There are many ways to spin a story. The remark immediately above, about the indirect impacts of the airport activity on the wider province, would be more convincing if data could be provided specifically for 2020/21, which would help in assessing the airport's impact in comparison to the very stern lockdown and travel restriction policies enacted by the Canadian government, which have been some of the most aggressive in the world, and some of which continue today.
It would also be useful to see year-by-year data on passenger and cargo activity contrasted with job creation or losses during those periods, even month by month.
Many other airports could benefit from following suit
However, looking at the big picture here, the airport and its management is to be congratulated for commissioning such a report when the outcome could have been both negative and dispiriting.

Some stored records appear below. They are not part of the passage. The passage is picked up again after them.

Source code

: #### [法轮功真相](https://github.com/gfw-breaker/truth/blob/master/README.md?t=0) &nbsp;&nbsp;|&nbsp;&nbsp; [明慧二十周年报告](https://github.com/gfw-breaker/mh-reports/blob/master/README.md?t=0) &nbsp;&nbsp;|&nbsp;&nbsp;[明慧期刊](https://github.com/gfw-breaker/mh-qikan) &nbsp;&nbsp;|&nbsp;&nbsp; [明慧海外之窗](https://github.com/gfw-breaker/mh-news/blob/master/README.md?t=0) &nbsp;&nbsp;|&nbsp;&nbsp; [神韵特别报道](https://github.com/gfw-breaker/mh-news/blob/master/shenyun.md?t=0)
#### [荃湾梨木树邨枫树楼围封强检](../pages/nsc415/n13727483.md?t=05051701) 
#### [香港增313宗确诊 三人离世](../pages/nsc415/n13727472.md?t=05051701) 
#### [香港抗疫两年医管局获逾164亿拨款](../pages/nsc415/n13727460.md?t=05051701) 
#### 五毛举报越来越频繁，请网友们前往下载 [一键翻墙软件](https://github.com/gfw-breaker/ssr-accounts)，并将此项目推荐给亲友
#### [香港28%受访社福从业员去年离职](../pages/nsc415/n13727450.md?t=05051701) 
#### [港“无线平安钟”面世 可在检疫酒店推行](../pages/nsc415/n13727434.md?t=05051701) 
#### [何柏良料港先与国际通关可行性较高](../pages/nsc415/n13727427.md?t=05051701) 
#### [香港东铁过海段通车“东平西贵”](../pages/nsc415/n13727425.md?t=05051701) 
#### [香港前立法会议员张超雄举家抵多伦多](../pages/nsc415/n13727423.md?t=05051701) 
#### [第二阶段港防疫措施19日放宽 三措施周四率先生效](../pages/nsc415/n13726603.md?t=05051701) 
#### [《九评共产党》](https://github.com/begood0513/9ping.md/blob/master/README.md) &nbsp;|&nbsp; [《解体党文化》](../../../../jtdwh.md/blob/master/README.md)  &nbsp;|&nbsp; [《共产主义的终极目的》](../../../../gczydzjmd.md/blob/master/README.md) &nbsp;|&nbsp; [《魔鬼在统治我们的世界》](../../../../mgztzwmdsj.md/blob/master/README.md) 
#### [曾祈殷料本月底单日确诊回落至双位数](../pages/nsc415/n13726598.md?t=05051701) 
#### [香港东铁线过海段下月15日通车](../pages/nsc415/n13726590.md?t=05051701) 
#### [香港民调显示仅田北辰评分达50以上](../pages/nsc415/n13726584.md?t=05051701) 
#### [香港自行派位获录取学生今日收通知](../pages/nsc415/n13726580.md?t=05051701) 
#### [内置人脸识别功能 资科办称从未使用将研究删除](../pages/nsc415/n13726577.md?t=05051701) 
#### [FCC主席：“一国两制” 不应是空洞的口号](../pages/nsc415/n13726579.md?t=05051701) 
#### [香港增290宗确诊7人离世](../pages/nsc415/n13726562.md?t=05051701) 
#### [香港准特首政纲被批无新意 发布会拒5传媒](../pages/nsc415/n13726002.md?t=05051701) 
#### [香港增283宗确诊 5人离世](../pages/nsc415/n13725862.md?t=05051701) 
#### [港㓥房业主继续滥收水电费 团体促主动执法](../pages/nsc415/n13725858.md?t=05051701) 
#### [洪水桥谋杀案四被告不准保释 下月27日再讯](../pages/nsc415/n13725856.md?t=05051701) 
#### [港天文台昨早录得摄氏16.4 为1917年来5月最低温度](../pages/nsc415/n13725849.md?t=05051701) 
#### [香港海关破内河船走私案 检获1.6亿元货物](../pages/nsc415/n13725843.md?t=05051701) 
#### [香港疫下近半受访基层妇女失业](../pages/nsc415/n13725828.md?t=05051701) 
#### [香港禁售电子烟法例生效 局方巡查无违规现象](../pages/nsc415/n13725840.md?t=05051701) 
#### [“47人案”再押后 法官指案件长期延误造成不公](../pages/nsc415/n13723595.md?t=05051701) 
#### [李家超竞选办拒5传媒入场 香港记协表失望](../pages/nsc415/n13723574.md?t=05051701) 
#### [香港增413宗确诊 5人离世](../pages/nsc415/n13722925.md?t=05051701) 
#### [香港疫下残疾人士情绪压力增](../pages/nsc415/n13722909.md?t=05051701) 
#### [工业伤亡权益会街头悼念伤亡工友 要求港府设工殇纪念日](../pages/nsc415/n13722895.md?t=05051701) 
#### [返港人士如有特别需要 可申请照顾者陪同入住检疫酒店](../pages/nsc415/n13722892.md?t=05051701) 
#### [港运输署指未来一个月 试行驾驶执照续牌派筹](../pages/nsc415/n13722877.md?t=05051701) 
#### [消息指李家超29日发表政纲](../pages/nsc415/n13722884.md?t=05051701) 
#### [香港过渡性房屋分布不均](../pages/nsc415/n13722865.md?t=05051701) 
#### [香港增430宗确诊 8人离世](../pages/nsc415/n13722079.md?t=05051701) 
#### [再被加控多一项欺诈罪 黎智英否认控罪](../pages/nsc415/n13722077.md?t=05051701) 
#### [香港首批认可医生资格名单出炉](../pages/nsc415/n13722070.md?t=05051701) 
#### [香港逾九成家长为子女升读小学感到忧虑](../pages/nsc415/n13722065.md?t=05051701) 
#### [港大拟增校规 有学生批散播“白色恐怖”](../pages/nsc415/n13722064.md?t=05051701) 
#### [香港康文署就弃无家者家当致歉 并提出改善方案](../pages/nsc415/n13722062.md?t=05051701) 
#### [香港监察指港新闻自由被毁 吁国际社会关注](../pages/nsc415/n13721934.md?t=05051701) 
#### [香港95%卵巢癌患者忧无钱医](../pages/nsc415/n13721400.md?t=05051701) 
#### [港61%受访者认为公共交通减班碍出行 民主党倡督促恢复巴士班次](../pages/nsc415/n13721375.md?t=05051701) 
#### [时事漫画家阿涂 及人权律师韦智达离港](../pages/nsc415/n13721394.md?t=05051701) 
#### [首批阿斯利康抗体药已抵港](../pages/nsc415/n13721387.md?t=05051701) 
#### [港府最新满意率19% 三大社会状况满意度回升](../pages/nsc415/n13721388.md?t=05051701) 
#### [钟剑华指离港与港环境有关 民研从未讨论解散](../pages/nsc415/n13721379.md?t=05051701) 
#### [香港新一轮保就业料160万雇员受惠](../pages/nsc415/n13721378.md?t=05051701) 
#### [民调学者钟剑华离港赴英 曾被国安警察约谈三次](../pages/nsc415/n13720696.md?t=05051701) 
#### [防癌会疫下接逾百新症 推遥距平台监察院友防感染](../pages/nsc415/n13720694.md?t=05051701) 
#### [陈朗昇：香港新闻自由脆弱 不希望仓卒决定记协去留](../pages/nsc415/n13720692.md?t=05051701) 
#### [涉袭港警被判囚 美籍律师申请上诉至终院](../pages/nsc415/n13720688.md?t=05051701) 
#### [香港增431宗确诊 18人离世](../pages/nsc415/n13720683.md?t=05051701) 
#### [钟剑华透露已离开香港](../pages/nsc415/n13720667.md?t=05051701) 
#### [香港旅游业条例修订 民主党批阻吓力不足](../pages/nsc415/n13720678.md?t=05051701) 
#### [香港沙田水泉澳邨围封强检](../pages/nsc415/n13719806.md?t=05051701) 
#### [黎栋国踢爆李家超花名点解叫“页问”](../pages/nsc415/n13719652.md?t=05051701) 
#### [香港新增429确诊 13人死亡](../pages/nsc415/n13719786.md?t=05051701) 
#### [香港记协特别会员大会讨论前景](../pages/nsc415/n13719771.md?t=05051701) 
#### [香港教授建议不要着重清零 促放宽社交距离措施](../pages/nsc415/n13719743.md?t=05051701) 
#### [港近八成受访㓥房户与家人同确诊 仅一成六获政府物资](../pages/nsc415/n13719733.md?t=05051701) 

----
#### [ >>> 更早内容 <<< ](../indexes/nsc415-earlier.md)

As it happens, the report is neither. It shows that airports can, and did, survive during the worldwide pandemic, and that those that were best prepared by way of increasing operational and investment activity before the pandemic have even 'flourished' in some ways, at least over the five years as a whole.
It could even be argued that it is incumbent upon all airports to commission such studies as soon as possible, in order to bolster their arguments for future expansion. Because as one huge imposition, the pandemic, shows some signs of subsiding - and putting aside the potential for global conflict - another one, the environment, is once again raising its head like a dormant lion rising from its slumber and sniffing the wind for a kill.